[Recorded data]
===
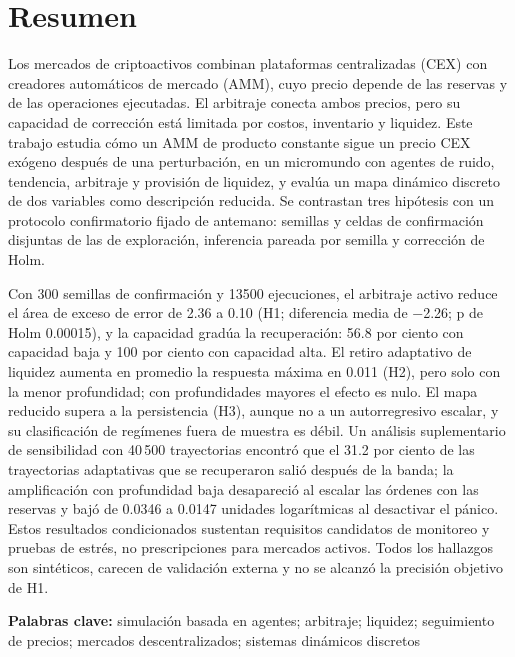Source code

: \section{Resumen}

Los mercados de criptoactivos combinan plataformas centralizadas (CEX) con creadores automáticos de mercado (AMM), cuyo precio depende de las reservas y de las operaciones ejecutadas. El arbitraje conecta ambos precios, pero su capacidad de corrección está limitada por costos, inventario y liquidez. Este trabajo estudia cómo un AMM de producto constante sigue un precio CEX exógeno después de una perturbación, en un micromundo con agentes de ruido, tendencia, arbitraje y provisión de liquidez, y evalúa un mapa dinámico discreto de dos variables como descripción reducida. Se contrastan tres hipótesis con un protocolo confirmatorio fijado de antemano: semillas y celdas de confirmación disjuntas de las de exploración, inferencia pareada por semilla y corrección de Holm.

Con 300 semillas de confirmación y 13500 ejecuciones, el arbitraje activo reduce el área de exceso de error de 2.36 a 0.10 (H1; diferencia media de −2.26; p de Holm 0.00015), y la capacidad gradúa la recuperación: 56.8 por ciento con capacidad baja y 100 por ciento con capacidad alta. El retiro adaptativo de liquidez aumenta en promedio la respuesta máxima en 0.011 (H2), pero solo con la menor profundidad; con profundidades mayores el efecto es nulo. El mapa reducido supera a la persistencia (H3), aunque no a un autorregresivo escalar, y su clasificación de regímenes fuera de muestra es débil. Un análisis suplementario de sensibilidad con 40\,500 trayectorias encontró que el 31.2 por ciento de las trayectorias adaptativas que se recuperaron salió después de la banda; la amplificación con profundidad baja desapareció al escalar las órdenes con las reservas y bajó de 0.0346 a 0.0147 unidades logarítmicas al desactivar el pánico. Estos resultados condicionados sustentan requisitos candidatos de monitoreo y pruebas de estrés, no prescripciones para mercados activos. Todos los hallazgos son sintéticos, carecen de validación externa y no se alcanzó la precisión objetivo de H1.

\textbf{Palabras clave:} simulación basada en agentes; arbitraje; liquidez; seguimiento de precios; mercados descentralizados; sistemas dinámicos discretos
===
EXERCISE: Reproduce, without alteration and without pictures, only those lines that lie between the first line of the entries above and the line containing "Los mercados de", both of them included.

RESULT BELOW:
Source code

: \section{Resumen}

Los mercados de criptoactivos combinan plataformas centralizadas (CEX) con creadores automáticos de mercado (AMM), cuyo precio depende de las reservas y de las operaciones ejecutadas. El arbitraje conecta ambos precios, pero su capacidad de corrección está limitada por costos, inventario y liquidez. Este trabajo estudia cómo un AMM de producto constante sigue un precio CEX exógeno después de una perturbación, en un micromundo con agentes de ruido, tendencia, arbitraje y provisión de liquidez, y evalúa un mapa dinámico discreto de dos variables como descripción reducida. Se contrastan tres hipótesis con un protocolo confirmatorio fijado de antemano: semillas y celdas de confirmación disjuntas de las de exploración, inferencia pareada por semilla y corrección de Holm.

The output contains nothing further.